In an effort to combat the growing obesity crisis, food outlets will get tax cuts for adding and offering salads on their menus. Outlets will receive discounts on their business rates, providing they offer healthy options. The proposals will also see councils banning planning permission for new outlets which only serve “junk food”, and prioritising applications by those which offer meals low in fat and sugar.
Alarming statistics reveal that one in five children are obese or overweight by the time they start primary school, rising to one in three by the time they leave.
The schemes will also see cut-price advertising for retailers offering healthy food and drink, improvements in nursery school foods and mosques asked to introduce lessons for children in exercise and nutrition.
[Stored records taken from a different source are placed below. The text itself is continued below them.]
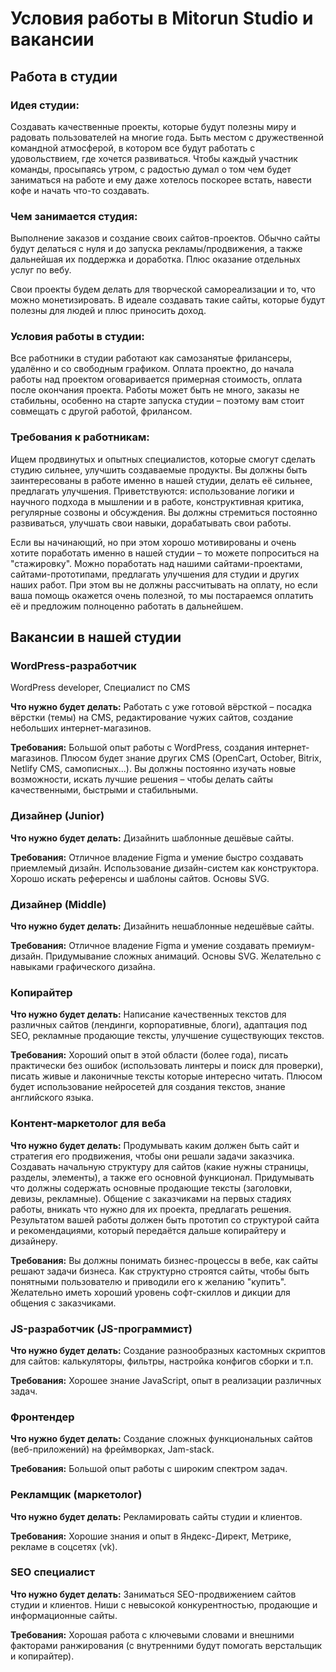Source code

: # Условия работы в Mitorun Studio и вакансии

## Работа в студии

### Идея студии:

Создавать качественные проекты, которые будут полезны миру и радовать пользователей на многие года. Быть местом с дружественной командной атмосферой, в котором все будут работать с удовольствием, где хочется развиваться. Чтобы каждый участник команды, просыпаясь утром, с радостью думал о том чем будет заниматься на работе и ему даже хотелось поскорее встать, навести кофе и начать что-то создавать.

### Чем занимается студия:

Выполнение заказов и создание своих сайтов-проектов. Обычно сайты будут делаться с нуля и до запуска рекламы/продвижения, а также дальнейшая их поддержка и доработка. Плюс оказание отдельных услуг по вебу.

Свои проекты будем делать для творческой самореализации и то, что можно монетизировать. В идеале создавать такие сайты, которые будут полезны для людей и плюс приносить доход.

### Условия работы в студии:

Все работники в студии работают как самозанятые фрилансеры, удалённо и со свободным графиком. Оплата проектно, до начала работы над проектом оговаривается примерная стоимость, оплата после окончания проекта. Работы может быть не много, заказы не стабильны, особенно на старте запуска студии – поэтому вам стоит совмещать с другой работой, фрилансом.

### Требования к работникам:

Ищем продвинутых и опытных специалистов, которые смогут сделать студию сильнее, улучшить создаваемые продукты. Вы должны быть заинтересованы в работе именно в нашей студии, делать её сильнее, предлагать улучшения. Приветствуются: использование логики и научного подхода в мышлении и в работе, конструктивная критика, регулярные созвоны и обсуждения. Вы должны стремиться постоянно развиваться, улучшать свои навыки, дорабатывать свои работы.

Если вы начинающий, но при этом хорошо мотивированы и очень хотите поработать именно в нашей студии – то можете попроситься на "стажировку". Можно поработать над нашими сайтами-проектами, сайтами-прототипами, предлагать улучшения для студии и других наших работ. При этом вы не должны рассчитывать на оплату, но если ваша помощь окажется очень полезной, то мы постараемся оплатить её и предложим полноценно работать в дальнейшем.

## Вакансии в нашей студии

### WordPress-разработчик

WordPress developer, Специалист по CMS

**Что нужно будет делать:** Работать с уже готовой вёрсткой – посадка вёрстки (темы) на CMS, редактирование чужих сайтов, создание небольших интернет-магазинов.

**Требования:** Большой опыт работы с WordPress, создания интернет-магазинов. Плюсом будет знание других CMS (OpenCart, October, Bitrix, Netlify CMS, самописных...). Вы должны постоянно изучать новые возможности, искать лучшие решения – чтобы делать сайты качественными, быстрыми и стабильными.

### Дизайнер (Junior)

**Что нужно будет делать:** Дизайнить шаблонные дешёвые сайты.

**Требования:** Отличное владение Figma и умение быстро создавать приемлемый дизайн. Использование дизайн-систем как конструктора. Хорошо искать референсы и шаблоны сайтов. Основы SVG.

### Дизайнер (Middle)

**Что нужно будет делать:** Дизайнить нешаблонные недешёвые сайты.

**Требования:** Отличное владение Figma и умение создавать премиум-дизайн. Придумывание сложных анимаций. Основы SVG. Желательно с навыками графического дизайна.

### Копирайтер

**Что нужно будет делать:** Написание качественных текстов для различных сайтов (лендинги, корпоративные, блоги), адаптация под SEO, рекламные продающие тексты, улучшение существующих текстов.

**Требования:** Хороший опыт в этой области (более года), писать практически без ошибок (использовать линтеры и поиск для проверки), писать живые и лаконичные тексты которые интересно читать. Плюсом будет использование нейросетей для создания текстов, знание английского языка.

### Контент-маркетолог для веба

**Что нужно будет делать:** Продумывать каким должен быть сайт и стратегия его продвижения, чтобы они решали задачи заказчика. Создавать начальную структуру для сайтов (какие нужны страницы, разделы, элементы), а также его основной функционал. Придумывать что должны содержать основные продающие тексты (заголовки, девизы, рекламные). Общение с заказчиками на первых стадиях работы, вникать что нужно для их проекта, предлагать решения. Результатом вашей работы должен быть прототип со структурой сайта и рекомендациями, который передаётся дальше копирайтеру и дизайнеру.

**Требования:** Вы должны понимать бизнес-процессы в вебе, как сайты решают задачи бизнеса. Как структурно строятся сайты, чтобы быть понятными пользователю и приводили его к желанию "купить". Желательно иметь хороший уровень софт-скиллов и дикции для общения с заказчиками.

### JS-разработчик (JS-программист)

**Что нужно будет делать:** Создание разнообразных кастомных скриптов для сайтов: калькуляторы, фильтры, настройка конфигов сборки и т.п.

**Требования:** Хорошее знание JavaScript, опыт в реализации различных задач.

### Фронтендер

**Что нужно будет делать:** Создание сложных функциональных сайтов (веб-приложений) на фреймворках, Jam-stack.

**Требования:** Большой опыт работы с широким спектром задач.

### Рекламщик (маркетолог)

**Что нужно будет делать:** Рекламировать сайты студии и клиентов.

**Требования:** Хорошие знания и опыт в Яндекс-Директ, Метрике, рекламе в соцсетях (vk).

### SEO специалист

**Что нужно будет делать:** Заниматься SEO-продвижением сайтов студии и клиентов. Ниши с невысокой конкурентностью, продающие и информационные сайты.

**Требования:** Хорошая работа с ключевыми словами и внешними факторами ранжирования (с внутренними будут помогать верстальщик и копирайтер).
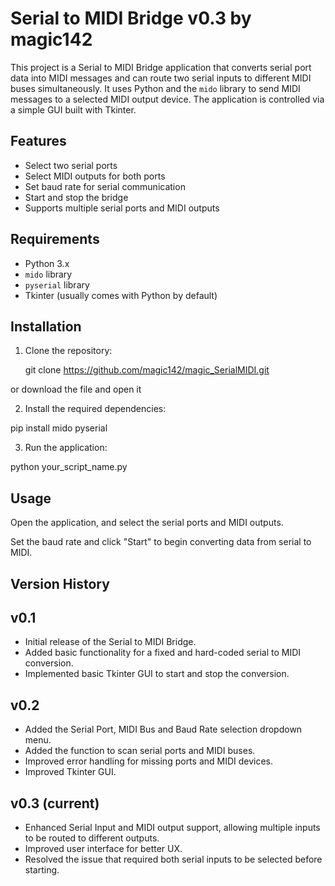 # Serial to MIDI Bridge v0.3 by magic142

This project is a Serial to MIDI Bridge application that converts serial port data into MIDI messages and can route two serial inputs to different MIDI buses simultaneously.
It uses Python and the `mido` library to send MIDI messages to a selected MIDI output device. The application is controlled via a simple GUI built with Tkinter.

## Features

- Select two serial ports
- Select MIDI outputs for both ports
- Set baud rate for serial communication
- Start and stop the bridge
- Supports multiple serial ports and MIDI outputs

## Requirements

- Python 3.x
- `mido` library
- `pyserial` library
- Tkinter (usually comes with Python by default)

## Installation

1. Clone the repository:

   git clone https://github.com/magic142/magic_SerialMIDI.git

or download the file and open it

2. Install the required dependencies:

pip install mido pyserial

3. Run the application:

python your_script_name.py

## Usage

Open the application, and select the serial ports and MIDI outputs.

Set the baud rate and click "Start" to begin converting data from serial to MIDI.



## Version History


## v0.1
- Initial release of the Serial to MIDI Bridge.
- Added basic functionality for a fixed and hard-coded serial to MIDI conversion.
- Implemented basic Tkinter GUI to start and stop the conversion.

## v0.2
- Added the Serial Port, MIDI Bus and Baud Rate selection dropdown menu.
- Added the function to scan serial ports and MIDI buses.
- Improved error handling for missing ports and MIDI devices.
- Improved Tkinter GUI.

## v0.3 (current)
- Enhanced Serial Input and MIDI output support, allowing multiple inputs to be routed to different outputs.
- Improved user interface for better UX.
- Resolved the issue that required both serial inputs to be selected before starting.

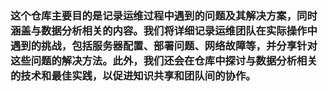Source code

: ### 		这个仓库主要目的是记录运维过程中遇到的问题及其解决方案，同时涵盖与数据分析相关的内容。我们将详细记录运维团队在实际操作中遇到的挑战，包括服务器配置、部署问题、网络故障等，并分享针对这些问题的解决方法。此外，我们还会在仓库中探讨与数据分析相关的技术和最佳实践，以促进知识共享和团队间的协作。

<!--
**SecOpsDataNinja/SecOpsDataNinja** is a ✨ _special_ ✨ repository because its `README.md` (this file) appears on your GitHub profile.

Here are some ideas to get you started:

- 🔭 I’m currently working on ...
- 🌱 I’m currently learning ...
- 👯 I’m looking to collaborate on ...
- 🤔 I’m looking for help with ...
- 💬 Ask me about ...
- 📫 How to reach me: ...
- 😄 Pronouns: ...
- ⚡ Fun fact: ...
-->
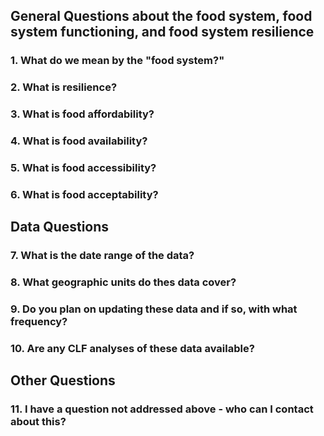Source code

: 
## General Questions about the food system, food system functioning, and food system resilience

### 1. What do we mean by the "food system?"

###  2. What is resilience?

### 3. What is food affordability?

### 4. What is food availability? 

### 5. What is  food accessibility?

### 6. What is food acceptability?


## Data Questions

### 7. What is the date range of the data?

### 8. What geographic units do thes data cover?

### 9. Do you plan on updating these data and if so, with what frequency?

### 10. Are any CLF analyses of these data available?

 
## Other Questions

### 11. I have a question not addressed above - who can I contact about this?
Public health minister Seema Kennedy backed five council-led programmes to tackle childhood obesity, which will be rolled out nationally, if they succeed.
Blackburn with Darwen council are among the five councils which will offer cafes and restaurants a discount on their business rates if their menus include healthy options. The council will also offer free waste removal and subsidised advertising to companies which meet their standards. In Lewisham, in London, unsold advertising space will be used for health promotion advertisements. And in Bradford, councils will work with local mosques to provide exercise classes, healthier food and lessons in nutrition to South Asian children, who are at greater risk of obesity.
Alison Tedstone, chief nutritionist at Public Health England, said: “While obesity has no quick fix, these trailblazers are forging innovative solutions that clearly prioritise children and their long-term health.”